START INPUT DATA

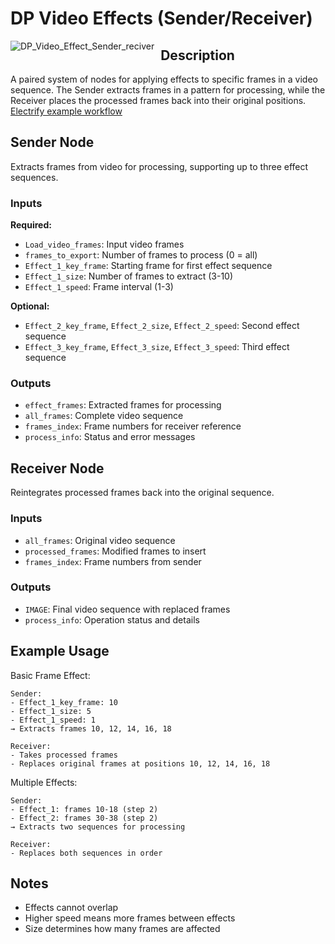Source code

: # DP Video Effects (Sender/Receiver)

<img src="https://github.com/user-attachments/assets/d6fb3fb7-f58a-452c-9454-1d23092e5461" alt="DP_Video_Effect_Sender_reciver" style="float: left; margin-right: 10px;"/>

## Description

A paired system of nodes for applying effects to specific frames in a video sequence. The Sender extracts frames in a pattern for processing, while the Receiver places the processed frames back into their original positions.
[Electrify example workflow](/workflows/Desert_pixel_Electrify_sender_receiver.json)

## Sender Node

Extracts frames from video for processing, supporting up to three effect sequences.

### Inputs

**Required:**
- `Load_video_frames`: Input video frames
- `frames_to_export`: Number of frames to process (0 = all)
- `Effect_1_key_frame`: Starting frame for first effect sequence
- `Effect_1_size`: Number of frames to extract (3-10)
- `Effect_1_speed`: Frame interval (1-3)

**Optional:**
- `Effect_2_key_frame`, `Effect_2_size`, `Effect_2_speed`: Second effect sequence
- `Effect_3_key_frame`, `Effect_3_size`, `Effect_3_speed`: Third effect sequence

### Outputs

- `effect_frames`: Extracted frames for processing
- `all_frames`: Complete video sequence
- `frames_index`: Frame numbers for receiver reference
- `process_info`: Status and error messages

## Receiver Node

Reintegrates processed frames back into the original sequence.

### Inputs

- `all_frames`: Original video sequence
- `processed_frames`: Modified frames to insert
- `frames_index`: Frame numbers from sender

### Outputs

- `IMAGE`: Final video sequence with replaced frames
- `process_info`: Operation status and details

## Example Usage

Basic Frame Effect:
```
Sender:
- Effect_1_key_frame: 10
- Effect_1_size: 5
- Effect_1_speed: 1
→ Extracts frames 10, 12, 14, 16, 18

Receiver:
- Takes processed frames
- Replaces original frames at positions 10, 12, 14, 16, 18
```

Multiple Effects:
```
Sender:
- Effect_1: frames 10-18 (step 2)
- Effect_2: frames 30-38 (step 2)
→ Extracts two sequences for processing

Receiver:
- Replaces both sequences in order
```

## Notes

- Effects cannot overlap
- Higher speed means more frames between effects
- Size determines how many frames are affected 
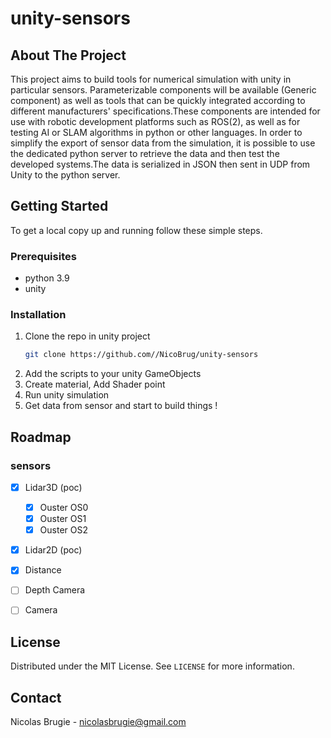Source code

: # unity-sensors

## About The Project

This project aims to build tools for numerical simulation with unity in particular sensors.
Parameterizable components will be available (Generic component) as well as tools that can be quickly integrated according to different manufacturers' specifications.These components are intended for use with robotic development platforms such as ROS(2), as well as for testing AI or SLAM algorithms in python or other languages. In order to simplify the export of sensor data from the simulation, it is possible to use the dedicated python server to retrieve the data and then test the developed systems.The data is serialized in JSON then sent in UDP from Unity to the python server. 



## Getting Started

To get a local copy up and running follow these simple steps.

### Prerequisites

* python 3.9 
* unity


### Installation
1. Clone the repo in unity project
   ```sh
   git clone https://github.com//NicoBrug/unity-sensors
   ```
2. Add the scripts to your unity GameObjects
3. Create material, Add Shader point
4. Run unity simulation
5. Get data from sensor and start to build things !


## Roadmap

### sensors
- [x] Lidar3D (poc)
   - [x] Ouster OS0
   - [x] Ouster OS1
   - [x] Ouster OS2
- [x] Lidar2D (poc)
- [x] Distance 
- [ ] Depth Camera
- [ ] Camera




<!-- LICENSE -->
## License

Distributed under the MIT License. See `LICENSE` for more information.

<!-- CONTACT -->
## Contact
Nicolas Brugie - nicolasbrugie@gmail.com
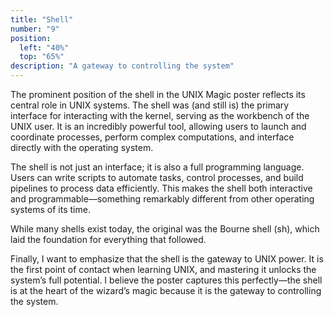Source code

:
 ```yaml
---
title: "Shell"
number: "9"
position:
  left: "40%"
  top: "65%"
description: "A gateway to controlling the system"
---
```


The prominent position of the shell in the UNIX Magic poster reflects its
central role in UNIX systems. The shell was (and still is) the primary
interface for interacting with the kernel, serving as the workbench of the UNIX
user. It is an incredibly powerful tool, allowing users to launch and
coordinate processes, perform complex computations, and interface directly with
the operating system.

The shell is not just an interface; it is also a full programming language.
Users can write scripts to automate tasks, control processes, and build
pipelines to process data efficiently. This makes the shell both interactive
and programmable—something remarkably different from other operating systems of
its time.

While many shells exist today, the original was the Bourne shell (sh), which
laid the foundation for everything that followed.

Finally, I want to emphasize that the shell is the gateway to UNIX power. It is
the first point of contact when learning UNIX, and mastering it unlocks the
system’s full potential. I believe the poster captures this perfectly—the shell
is at the heart of the wizard’s magic because it is the gateway to controlling
the system.

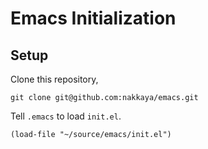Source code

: # Emacs Initialization

## Setup

Clone this repository,

	git clone git@github.com:nakkaya/emacs.git
	
	
Tell ```.emacs``` to load ```init.el```.

	(load-file "~/source/emacs/init.el")
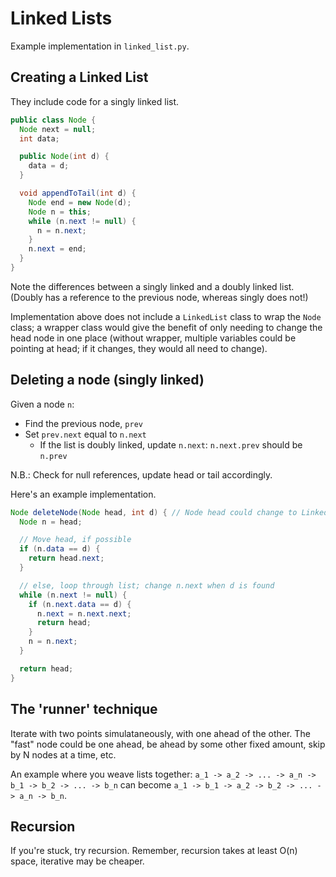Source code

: # Linked Lists

Example implementation in `linked_list.py`.

## Creating a Linked List

They include code for a singly linked list.

```java
public class Node {
  Node next = null;
  int data;

  public Node(int d) {
    data = d;
  }

  void appendToTail(int d) {
    Node end = new Node(d);
    Node n = this;
    while (n.next != null) {
      n = n.next;
    }
    n.next = end;
  }
}
```

Note the differences between a singly linked and a doubly linked list. (Doubly has a reference to the previous node, whereas singly does not!)

Implementation above does not include a `LinkedList` class to wrap the `Node` class; a wrapper class would give the benefit of only needing to change the head node in one place (without wrapper, multiple variables could be pointing at head; if it changes, they would all need to change).

## Deleting a node (singly linked)

Given a node `n`:

- Find the previous node, `prev`
- Set `prev.next` equal to `n.next`
  - If the list is doubly linked, update `n.next`: `n.next.prev` should be `n.prev`

N.B.: Check for null references, update head or tail accordingly.

Here's an example implementation.

```java
Node deleteNode(Node head, int d) { // Node head could change to LinkedList list
  Node n = head;

  // Move head, if possible
  if (n.data == d) {
    return head.next;
  }

  // else, loop through list; change n.next when d is found
  while (n.next != null) {
    if (n.next.data == d) {
      n.next = n.next.next;
      return head;
    }
    n = n.next;
  }

  return head;
}
```

## The 'runner' technique

Iterate with two points simulataneously, with one ahead of the other. The "fast" node could be one ahead, be ahead by some other fixed amount, skip by N nodes at a time, etc.

An example where you weave lists together: `a_1 -> a_2 -> ... -> a_n -> b_1 -> b_2 -> ... -> b_n` can become `a_1 -> b_1 -> a_2 -> b_2 -> ... -> a_n -> b_n`.

## Recursion

If you're stuck, try recursion. Remember, recursion takes at least O(n) space, iterative may be cheaper.
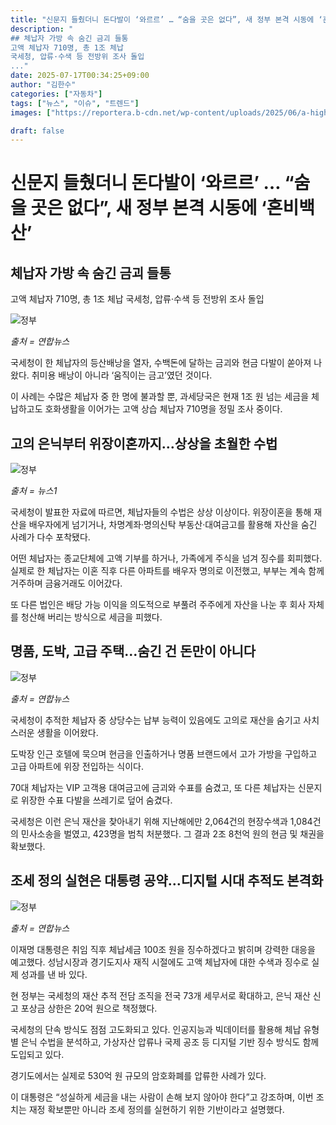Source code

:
 ```yaml
---
title: "신문지 들췄더니 돈다발이 ‘와르르’ … “숨을 곳은 없다”, 새 정부 본격 시동에 ‘혼비백산’"
description: "
## 체납자 가방 속 숨긴 금괴 들통
고액 체납자 710명, 총 1조 체납
국세청, 압류·수색 등 전방위 조사 돌입
..."
date: 2025-07-17T00:34:25+09:00
author: "김한수"
categories: ["자동차"]
tags: ["뉴스", "이슈", "트렌드"]
images: ["https://reportera.b-cdn.net/wp-content/uploads/2025/06/a-high-value-defaulter-1024x576.jpg"]

draft: false
---
```


# 신문지 들췄더니 돈다발이 ‘와르르’ … “숨을 곳은 없다”, 새 정부 본격 시동에 ‘혼비백산’


## 체납자 가방 속 숨긴 금괴 들통
고액 체납자 710명, 총 1조 체납
국세청, 압류·수색 등 전방위 조사 돌입


![정부](https://reportera.b-cdn.net/wp-content/uploads/2025/06/a-high-value-defaulter-1024x576.jpg)

*출처 = 연합뉴스*

국세청이 한 체납자의 등산배낭을 열자, 수백돈에 달하는 금괴와 현금 다발이 쏟아져 나왔다. 취미용 배낭이 아니라 ‘움직이는 금고’였던 것이다.

이 사례는 수많은 체납자 중 한 명에 불과할 뿐, 과세당국은 현재 1조 원 넘는 세금을 체납하고도 호화생활을 이어가는 고액 상습 체납자 710명을 정밀 조사 중이다.


## 고의 은닉부터 위장이혼까지…상상을 초월한 수법


![정부](https://reportera.b-cdn.net/wp-content/uploads/2025/06/고액체납-1-1024x560.jpg)

*출처 = 뉴스1*

국세청이 발표한 자료에 따르면, 체납자들의 수법은 상상 이상이다. 위장이혼을 통해 재산을 배우자에게 넘기거나, 차명계좌·명의신탁 부동산·대여금고를 활용해 자산을 숨긴 사례가 다수 포착됐다.

어떤 체납자는 종교단체에 고액 기부를 하거나, 가족에게 주식을 넘겨 징수를 회피했다. 실제로 한 체납자는 이혼 직후 다른 아파트를 배우자 명의로 이전했고, 부부는 계속 함께 거주하며 금융거래도 이어갔다.

또 다른 법인은 배당 가능 이익을 의도적으로 부풀려 주주에게 자산을 나눈 후 회사 자체를 청산해 버리는 방식으로 세금을 피했다.


## 명품, 도박, 고급 주택…숨긴 건 돈만이 아니다


![정부](https://reportera.b-cdn.net/wp-content/uploads/2025/06/고액체납-768x1024.jpg)

*출처 = 연합뉴스*

국세청이 추적한 체납자 중 상당수는 납부 능력이 있음에도 고의로 재산을 숨기고 사치스러운 생활을 이어왔다.

도박장 인근 호텔에 묵으며 현금을 인출하거나 명품 브랜드에서 고가 가방을 구입하고 고급 아파트에 위장 전입하는 식이다.

70대 체납자는 VIP 고객용 대여금고에 금괴와 수표를 숨겼고, 또 다른 체납자는 신문지로 위장한 수표 다발을 쓰레기로 덮어 숨겼다.

국세청은 이런 은닉 재산을 찾아내기 위해 지난해에만 2,064건의 현장수색과 1,084건의 민사소송을 벌였고, 423명을 범칙 처분했다. 그 결과 2조 8천억 원의 현금 및 채권을 확보했다.


## 조세 정의 실현은 대통령 공약…디지털 시대 추적도 본격화


![정부](https://reportera.b-cdn.net/wp-content/uploads/2025/06/이재명-1-1024x672.jpg)

*출처 = 연합뉴스*

이재명 대통령은 취임 직후 체납세금 100조 원을 징수하겠다고 밝히며 강력한 대응을 예고했다. 성남시장과 경기도지사 재직 시절에도 고액 체납자에 대한 수색과 징수로 실제 성과를 낸 바 있다.

현 정부는 국세청의 재산 추적 전담 조직을 전국 73개 세무서로 확대하고, 은닉 재산 신고 포상금 상한은 20억 원으로 책정했다.

국세청의 단속 방식도 점점 고도화되고 있다. 인공지능과 빅데이터를 활용해 체납 유형별 은닉 수법을 분석하고, 가상자산 압류나 국제 공조 등 디지털 기반 징수 방식도 함께 도입되고 있다.

경기도에서는 실제로 530억 원 규모의 암호화폐를 압류한 사례가 있다.

이 대통령은 “성실하게 세금을 내는 사람이 손해 보지 않아야 한다”고 강조하며, 이번 조치는 재정 확보뿐만 아니라 조세 정의를 실현하기 위한 기반이라고 설명했다.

END INPUT DATA

**WHAT YOU WILL DO**
Working from the records above, set down word for word everything from the line containing "<!-- LICENSE -->" down to the line containing "The shell is not", ends included, minus the pictures.

**ANSWER BOX**
<!-- LICENSE -->
## License

Distributed under the MIT License. See `LICENSE` for more information.

<!-- CONTACT -->
## Contact
Nicolas Brugie - nicolasbrugie@gmail.com
Source code

:
 ```yaml
---
title: "Shell"
number: "9"
position:
  left: "40%"
  top: "65%"
description: "A gateway to controlling the system"
---
```


The prominent position of the shell in the UNIX Magic poster reflects its
central role in UNIX systems. The shell was (and still is) the primary
interface for interacting with the kernel, serving as the workbench of the UNIX
user. It is an incredibly powerful tool, allowing users to launch and
coordinate processes, perform complex computations, and interface directly with
the operating system.

The shell is not just an interface; it is also a full programming language.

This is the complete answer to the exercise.